• **Task instructions**
Lines from the line with "建立数据项和数组下标的关系：" to the line with "把巨大的数字范围压缩到较小的" in the entries below, and only those, must be output exactly, with both ends included.

Stored data entries:
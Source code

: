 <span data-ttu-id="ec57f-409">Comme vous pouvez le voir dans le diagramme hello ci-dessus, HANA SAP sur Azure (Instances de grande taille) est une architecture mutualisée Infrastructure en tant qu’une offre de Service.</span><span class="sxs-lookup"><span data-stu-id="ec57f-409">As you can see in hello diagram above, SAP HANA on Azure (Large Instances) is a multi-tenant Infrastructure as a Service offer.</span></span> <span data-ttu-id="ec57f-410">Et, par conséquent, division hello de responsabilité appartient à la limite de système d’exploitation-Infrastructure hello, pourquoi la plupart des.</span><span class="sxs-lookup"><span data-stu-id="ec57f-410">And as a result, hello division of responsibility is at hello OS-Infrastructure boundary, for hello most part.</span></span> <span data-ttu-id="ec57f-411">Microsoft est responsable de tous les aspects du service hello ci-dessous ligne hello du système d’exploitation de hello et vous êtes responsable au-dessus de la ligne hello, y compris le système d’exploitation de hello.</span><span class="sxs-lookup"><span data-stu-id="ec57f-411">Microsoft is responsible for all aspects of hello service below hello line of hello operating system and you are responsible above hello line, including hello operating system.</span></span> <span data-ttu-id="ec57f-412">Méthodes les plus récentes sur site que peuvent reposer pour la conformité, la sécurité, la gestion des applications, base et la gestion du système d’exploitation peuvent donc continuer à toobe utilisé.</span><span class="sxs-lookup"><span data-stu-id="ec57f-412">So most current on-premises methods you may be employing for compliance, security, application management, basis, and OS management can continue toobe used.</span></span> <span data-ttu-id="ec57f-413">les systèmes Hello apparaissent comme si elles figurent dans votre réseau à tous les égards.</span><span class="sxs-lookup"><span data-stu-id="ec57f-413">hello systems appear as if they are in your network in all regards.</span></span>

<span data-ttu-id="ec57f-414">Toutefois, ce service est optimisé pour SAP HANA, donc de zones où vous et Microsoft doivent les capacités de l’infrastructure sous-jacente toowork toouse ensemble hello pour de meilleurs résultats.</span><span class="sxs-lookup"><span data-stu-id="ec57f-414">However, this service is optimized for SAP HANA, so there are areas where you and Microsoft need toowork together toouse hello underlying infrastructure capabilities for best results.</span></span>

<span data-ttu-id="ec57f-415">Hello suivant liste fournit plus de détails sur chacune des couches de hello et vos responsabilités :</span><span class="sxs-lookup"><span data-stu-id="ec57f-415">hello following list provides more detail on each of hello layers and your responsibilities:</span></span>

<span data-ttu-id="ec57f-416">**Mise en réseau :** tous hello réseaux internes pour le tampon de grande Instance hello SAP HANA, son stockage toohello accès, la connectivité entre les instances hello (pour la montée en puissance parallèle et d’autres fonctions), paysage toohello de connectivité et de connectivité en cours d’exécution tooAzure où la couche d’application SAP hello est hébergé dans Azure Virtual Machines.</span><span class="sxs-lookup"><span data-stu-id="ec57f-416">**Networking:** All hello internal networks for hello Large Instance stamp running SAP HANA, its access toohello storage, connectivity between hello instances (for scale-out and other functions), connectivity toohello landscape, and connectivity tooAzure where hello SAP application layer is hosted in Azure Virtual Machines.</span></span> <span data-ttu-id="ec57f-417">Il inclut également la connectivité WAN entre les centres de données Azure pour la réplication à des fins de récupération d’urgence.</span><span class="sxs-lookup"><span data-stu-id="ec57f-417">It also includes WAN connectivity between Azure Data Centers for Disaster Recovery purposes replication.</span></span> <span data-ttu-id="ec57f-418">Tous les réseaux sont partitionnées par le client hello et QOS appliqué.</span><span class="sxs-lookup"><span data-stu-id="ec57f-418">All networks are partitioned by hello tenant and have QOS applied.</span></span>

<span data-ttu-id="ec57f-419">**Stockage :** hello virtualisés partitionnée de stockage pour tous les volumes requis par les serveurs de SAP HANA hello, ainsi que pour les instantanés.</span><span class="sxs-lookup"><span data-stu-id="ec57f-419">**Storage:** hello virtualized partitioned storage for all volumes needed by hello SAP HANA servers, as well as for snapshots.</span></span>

* * *

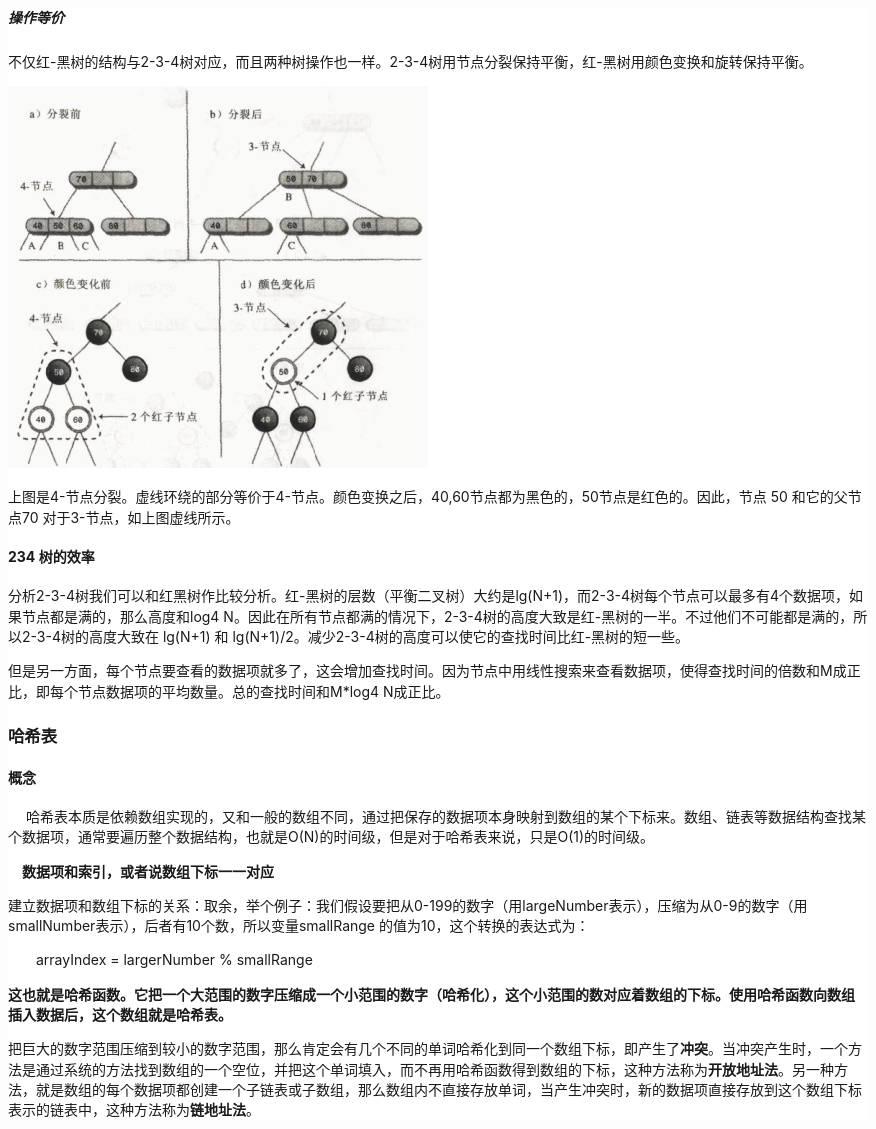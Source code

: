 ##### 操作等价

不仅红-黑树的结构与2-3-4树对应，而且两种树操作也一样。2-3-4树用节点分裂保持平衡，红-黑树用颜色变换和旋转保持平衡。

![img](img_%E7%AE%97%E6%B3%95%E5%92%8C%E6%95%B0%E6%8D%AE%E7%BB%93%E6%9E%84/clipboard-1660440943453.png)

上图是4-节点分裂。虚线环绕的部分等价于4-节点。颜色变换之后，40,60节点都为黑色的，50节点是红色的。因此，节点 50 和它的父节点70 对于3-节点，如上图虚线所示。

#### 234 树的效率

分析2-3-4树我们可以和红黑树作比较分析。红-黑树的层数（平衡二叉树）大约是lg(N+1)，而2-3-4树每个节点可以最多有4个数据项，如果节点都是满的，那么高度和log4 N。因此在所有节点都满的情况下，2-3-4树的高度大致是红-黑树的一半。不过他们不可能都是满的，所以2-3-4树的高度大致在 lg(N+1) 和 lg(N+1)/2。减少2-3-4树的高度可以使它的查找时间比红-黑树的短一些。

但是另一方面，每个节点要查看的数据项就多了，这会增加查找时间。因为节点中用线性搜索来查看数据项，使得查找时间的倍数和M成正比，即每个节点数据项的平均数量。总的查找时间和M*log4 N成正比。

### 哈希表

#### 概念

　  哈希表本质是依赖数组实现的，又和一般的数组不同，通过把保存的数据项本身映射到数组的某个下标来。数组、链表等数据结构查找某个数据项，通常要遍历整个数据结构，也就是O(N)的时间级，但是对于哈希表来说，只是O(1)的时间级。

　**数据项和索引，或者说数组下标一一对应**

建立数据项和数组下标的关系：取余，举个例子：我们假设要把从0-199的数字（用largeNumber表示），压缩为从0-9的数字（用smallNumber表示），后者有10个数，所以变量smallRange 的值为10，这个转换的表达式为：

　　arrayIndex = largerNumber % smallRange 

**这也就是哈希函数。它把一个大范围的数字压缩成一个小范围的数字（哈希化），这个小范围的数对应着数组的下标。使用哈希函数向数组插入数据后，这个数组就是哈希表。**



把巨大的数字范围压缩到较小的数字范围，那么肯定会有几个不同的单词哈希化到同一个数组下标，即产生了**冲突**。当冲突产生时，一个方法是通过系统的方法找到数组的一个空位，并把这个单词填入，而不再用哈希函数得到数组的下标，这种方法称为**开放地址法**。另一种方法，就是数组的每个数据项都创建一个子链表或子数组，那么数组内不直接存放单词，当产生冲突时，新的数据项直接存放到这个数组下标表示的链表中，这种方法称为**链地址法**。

• **Output of the task**
建立数据项和数组下标的关系：取余，举个例子：我们假设要把从0-199的数字（用largeNumber表示），压缩为从0-9的数字（用smallNumber表示），后者有10个数，所以变量smallRange 的值为10，这个转换的表达式为：

　　arrayIndex = largerNumber % smallRange 

**这也就是哈希函数。它把一个大范围的数字压缩成一个小范围的数字（哈希化），这个小范围的数对应着数组的下标。使用哈希函数向数组插入数据后，这个数组就是哈希表。**



把巨大的数字范围压缩到较小的数字范围，那么肯定会有几个不同的单词哈希化到同一个数组下标，即产生了**冲突**。当冲突产生时，一个方法是通过系统的方法找到数组的一个空位，并把这个单词填入，而不再用哈希函数得到数组的下标，这种方法称为**开放地址法**。另一种方法，就是数组的每个数据项都创建一个子链表或子数组，那么数组内不直接存放单词，当产生冲突时，新的数据项直接存放到这个数组下标表示的链表中，这种方法称为**链地址法**。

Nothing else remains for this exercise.